:: Task description ::
Copy, from the entries below, each line in which the string "title" appears.

[Stored records]
■ ■ ■ ■ ■
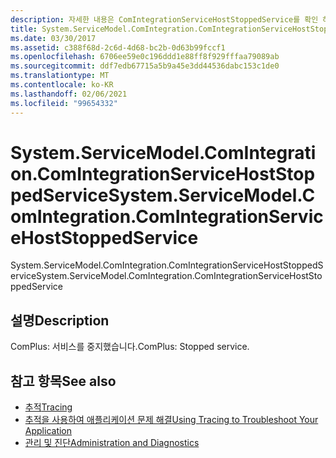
 ```yaml
---
description: 자세한 내용은 ComIntegrationServiceHostStoppedService를 확인 하세요.
title: System.ServiceModel.ComIntegration.ComIntegrationServiceHostStoppedService
ms.date: 03/30/2017
ms.assetid: c388f68d-2c6d-4d68-bc2b-0d63b99fccf1
ms.openlocfilehash: 6706ee59e0c196ddd1e88ff8f929fffaa79089ab
ms.sourcegitcommit: ddf7edb67715a5b9a45e3dd44536dabc153c1de0
ms.translationtype: MT
ms.contentlocale: ko-KR
ms.lasthandoff: 02/06/2021
ms.locfileid: "99654332"
---
```

# <a name="systemservicemodelcomintegrationcomintegrationservicehoststoppedservice"></a><span data-ttu-id="f4876-103">System.ServiceModel.ComIntegration.ComIntegrationServiceHostStoppedService</span><span class="sxs-lookup"><span data-stu-id="f4876-103">System.ServiceModel.ComIntegration.ComIntegrationServiceHostStoppedService</span></span>

<span data-ttu-id="f4876-104">System.ServiceModel.ComIntegration.ComIntegrationServiceHostStoppedService</span><span class="sxs-lookup"><span data-stu-id="f4876-104">System.ServiceModel.ComIntegration.ComIntegrationServiceHostStoppedService</span></span>  
  
## <a name="description"></a><span data-ttu-id="f4876-105">설명</span><span class="sxs-lookup"><span data-stu-id="f4876-105">Description</span></span>  

 <span data-ttu-id="f4876-106">ComPlus: 서비스를 중지했습니다.</span><span class="sxs-lookup"><span data-stu-id="f4876-106">ComPlus: Stopped service.</span></span>  
  
## <a name="see-also"></a><span data-ttu-id="f4876-107">참고 항목</span><span class="sxs-lookup"><span data-stu-id="f4876-107">See also</span></span>

- [<span data-ttu-id="f4876-108">추적</span><span class="sxs-lookup"><span data-stu-id="f4876-108">Tracing</span></span>](index.md)
- [<span data-ttu-id="f4876-109">추적을 사용하여 애플리케이션 문제 해결</span><span class="sxs-lookup"><span data-stu-id="f4876-109">Using Tracing to Troubleshoot Your Application</span></span>](using-tracing-to-troubleshoot-your-application.md)
- [<span data-ttu-id="f4876-110">관리 및 진단</span><span class="sxs-lookup"><span data-stu-id="f4876-110">Administration and Diagnostics</span></span>](../index.md)

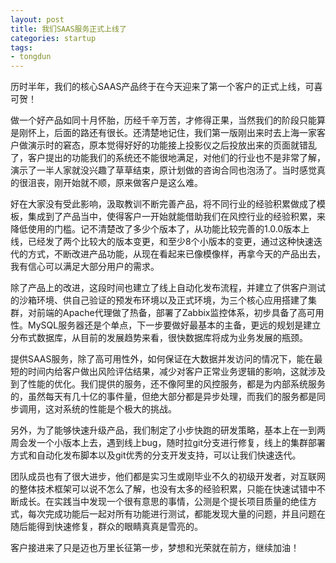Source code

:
 ```yaml
---
layout: post
title: 我们SAAS服务正式上线了
categories: startup
tags: 
- tongdun
---
```


历时半年，我们的核心SAAS产品终于在今天迎来了第一个客户的正式上线，可喜可贺！

做一个好产品如同十月怀胎，历经千辛万苦，才修得正果，当然我们的阶段只能算是刚怀上，后面的路还有很长。还清楚地记住，我们第一版刚出来时去上海一家客户做演示时的窘态，原本觉得好好的功能接上投影仪之后投放出来的页面就错乱了，客户提出的功能我们的系统还不能很地满足，对他们的行业也不是非常了解，演示了一半人家就没兴趣了草草结束，原计划做的咨询合同也泡汤了。当时感觉真的很沮丧，刚开始就不顺，原来做客户是这么难。

好在大家没有受此影响，汲取教训不断完善产品，将不同行业的经验积累做成了模板，集成到了产品当中，使得客户一开始就能借助我们在风控行业的经验积累，来降低使用的门槛。记不清楚改了多少个版本了，从功能比较完善的1.0.0版本上线，已经发了两个比较大的版本变更，和至少8个小版本的变更，通过这种快速迭代的方式，不断改进产品功能，从现在看起来已像模像样，再拿今天的产品出去，我有信心可以满足大部分用户的需求。

除了产品上的改进，这段时间也建立了线上自动化发布流程，并建立了供客户测试的沙箱环境、供自己验证的预发布环境以及正式环境，为三个核心应用搭建了集群，对前端的Apache代理做了热备，部署了Zabbix监控体系，初步具备了高可用性。MySQL服务器还是个单点，下一步要做好最基本的主备，更远的规划是建立分布式数据库，从目前的发展趋势来看，很快数据库将成为业务发展的瓶颈。

提供SAAS服务，除了高可用性外，如何保证在大数据并发访问的情况下，能在最短的时间内给客户做出风险评估结果，减少对客户正常业务逻辑的影响，这就涉及到了性能的优化。我们提供的服务，还不像阿里的风控服务，都是为内部系统服务的，虽然每天有几十亿的事件量，但绝大部分都是异步处理，而我们的服务都是同步调用，这对系统的性能是个极大的挑战。

另外，为了能够快速升级产品，我们制定了小步快跑的研发策略，基本上在一到两周会发一个小版本上去，遇到线上bug，随时拉git分支进行修复，线上的集群部署方式和自动化发布脚本以及git优秀的分支开发支持，可以让我们快速迭代。

团队成员也有了很大进步，他们都是实习生或刚毕业不久的初级开发者，对互联网的整体技术框架可以说不怎么了解，也没有太多的经验积累，只能在快速试错中不断成长。在实践当中发现一个很有意思的事情，公测是个提长项目质量的绝佳方式，每次完成功能后一起对所有功能进行测试，都能发现大量的问题，并且问题在随后能得到快速修复，群众的眼睛真真是雪亮的。

客户接进来了只是迈也万里长征第一步，梦想和光荣就在前方，继续加油！
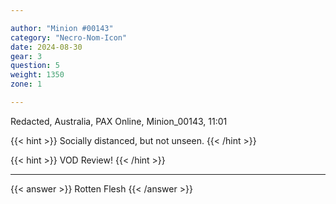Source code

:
 ```yaml
---

author: "Minion #00143"
category: "Necro-Nom-Icon"
date: 2024-08-30
gear: 3
question: 5
weight: 1350
zone: 1

---
```


Redacted, Australia, PAX Online, Minion_00143, 11:01

{{< hint >}} Socially distanced, but not unseen. {{< /hint >}}

{{< hint >}} VOD Review! {{< /hint >}}

---

{{< answer >}} Rotten Flesh {{< /answer >}}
■ ■ ■ ■ ■
:: Response to this exercise ::
title: System.ServiceModel.ComIntegration.ComIntegrationServiceHostStoppedService
title: 我们SAAS服务正式上线了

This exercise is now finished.